We have implemented several extension features to the Roo language.

1. Function calls and return values

Procedures can now have return values:

procedure square(integer val x) -> integer
{
    return x * x;
}

This allows procedures to be called in expressions:

    writeln 2 * square(3);
    # Output: 18

This is implemented à la x86, using the first register to store the return value. For simplicity, we only support returning primitive types (since they fit in one register easily).

We cheat slightly here. We sometimes need to save registers in complex expressions, and the proper way to do this is to push a stack frame. However, this would need to be done after arguments are loaded, and this would clobber the very values we're supposed to be saving. Instead, we use the end of the register list as a pseudo-stack; this is one of the issues with passing arguments in registers.

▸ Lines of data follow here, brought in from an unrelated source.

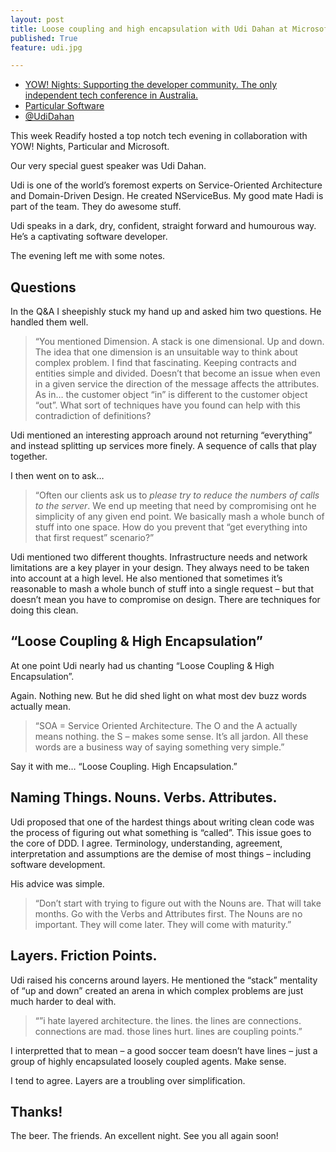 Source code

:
 ```yaml
---
layout: post
title: Loose coupling and high encapsulation with Udi Dahan at Microsoft Sydney.
published: True
feature: udi.jpg

---
```


*   [YOW! Nights: Supporting the developer community. The only independent tech conference in Australia.](http://nights.yowconference.com.au/)
*   [Particular Software](http://particular.net/)
*   [@UdiDahan](http://www.twitter.com/udidahan)

This week Readify hosted a top notch tech evening in collaboration with YOW! Nights, Particular and Microsoft.

Our very special guest speaker was Udi Dahan.

Udi is one of the world’s foremost experts on Service-Oriented Architecture and Domain-Driven Design. He created NServiceBus. My good mate Hadi is part of the team. They do awesome stuff.

Udi speaks in a dark, dry, confident, straight forward and humourous way. He’s a captivating software developer.

The evening left me with some notes.

## Questions

In the Q&A I sheepishly stuck my hand up and asked him two questions. He handled them well.

> “You mentioned Dimension. A stack is one dimensional. Up and down. The idea that one dimension is an unsuitable way to think about complex problem. I find that fascinating. Keeping contracts and entities simple and divided. Doesn’t that become an issue when even in a given service the direction of the message affects the attributes. As in… the customer object “in” is different to the customer object “out”. What sort of techniques have you found can help with this contradiction of definitions?

Udi mentioned an interesting approach around not returning “everything” and instead splitting up services more finely. A sequence of calls that play together.

I then went on to ask…

> “Often our clients ask us to _please try to reduce the numbers of calls to the server_. We end up meeting that need by compromising ont he simplicity of any given end point. We basically mash a whole bunch of stuff into one space. How do you prevent that “get everything into that first request” scenario?”

Udi mentioned two different thoughts. Infrastructure needs and network limitations are a key player in your design. They always need to be taken into account at a high level. He also mentioned that sometimes it’s reasonable to mash a whole bunch of stuff into a single request – but that doesn’t mean you have to compromise on design. There are techniques for doing this clean.

## “Loose Coupling & High Encapsulation”

At one point Udi nearly had us chanting “Loose Coupling & High Encapsulation”.

Again. Nothing new. But he did shed light on what most dev buzz words actually mean.

> “SOA = Service Oriented Architecture. The O and the A actually means nothing. the S – makes some sense. It’s all jardon. All these words are a business way of saying something very simple.”

Say it with me… “Loose Coupling. High Encapsulation.”

## Naming Things. Nouns. Verbs. Attributes.

Udi proposed that one of the hardest things about writing clean code was the process of figuring out what something is “called”. This issue goes to the core of DDD. I agree. Terminology, understanding, agreement, interpretation and assumptions are the demise of most things – including software development.

His advice was simple.

> “Don’t start with trying to figure out with the Nouns are. That will take months. Go with the Verbs and Attributes first. The Nouns are no important. They will come later. They will come with maturity.”

## Layers. Friction Points.

Udi raised his concerns around layers. He mentioned the “stack” mentality of “up and down” created an arena in which complex problems are just much harder to deal with.

> “”i hate layered architecture. the lines. the lines are connections. connections are mad. those lines hurt. lines are coupling points.”

I interpretted that to mean – a good soccer team doesn’t have lines – just a group of highly encapsulated loosely coupled agents. Make sense.

I tend to agree. Layers are a troubling over simplification.

## Thanks!

The beer. The friends. An excellent night. See you all again soon!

It's worth noting this is done without making return a reserved word, using this rather silly piece of Haskell:

pKeyword :: String -> Parser ()
pKeyword []  = pure ()

pKeyword [c] = lexeme (char c)
            $> ()

pKeyword str = lexeme (char begin)
            *> mapM_ char middle
            *> lexeme (char end)
            $> ()
    where
        begin  = head          str
        middle = (init . tail) str
        end    = last          str

2. Tail call optimisation (TCO)

Since procedures can now return values, they can also be recursive in the natural manner:

procedure factorial(integer val x) -> integer
{
    if x <= 1 then
        return 1;
    else
        return x * factorial(x - 1);
    fi
}

We have implemented tail-call optimisation to better support this use case. A simple example below demonstrates how TCO avoids stack overflows in deeply recursive calls:

procedure main ()
{
    writeln double_tco(100000);
    writeln double_naive(100000);
}

procedure double_naive(integer val x) -> integer
{
    if x > 0 then
        return 2 + double_naive(x - 1);
    else
        return 0;
    fi
}

procedure double_tco(integer val x) -> integer
{
    return double_tco'(x, 0);
}

procedure double_tco'(integer val x, integer val acc) -> integer
{
    if x > 0 then
        return double_tco'(x - 1, acc + 2);
    else
        return acc;
    fi
}

Output:

❯ ./test.sh test/tco.roo
200000
at instruction 1584017, pc 57: stack overflow

We do this by compiling an extra label into the procedure after arguments have been loaded but before locals have been initialised. If a statement of the form return this(); is detected, the compiler emits an unconditional branch instruction instead of a call instruction (so that a new stack frame is not pushed). The optimisation is also performed if the last statement in a procedure call is of the form call this():.

proc_double_tco':
# prologue
    push_stack_frame 2
# load args
    store 0, r0
    store 1, r1
proc_double_tco'_loaded:
# if x > 0 then
    load r0, 0
    int_const r1, 0
    cmp_gt_int r2, r0, r1
    branch_on_false r2, label_2
# return double_tco'(x - 1, acc + 2);
# call double_tco'
    load r3, 0
    int_const r4, 1
    sub_int r5, r3, r4
    load r6, 1
    int_const r7, 2
    add_int r8, r6, r7
    store 0, r5
    store 1, r8
    branch_uncond proc_double_tco'_loaded
    move r0, r0
    move r0, r0
    pop_stack_frame 2
    return
    branch_uncond label_3

3. Higher-order functions (HOF)

Continuing with the functional theme, our compiler also supports higher-order functions.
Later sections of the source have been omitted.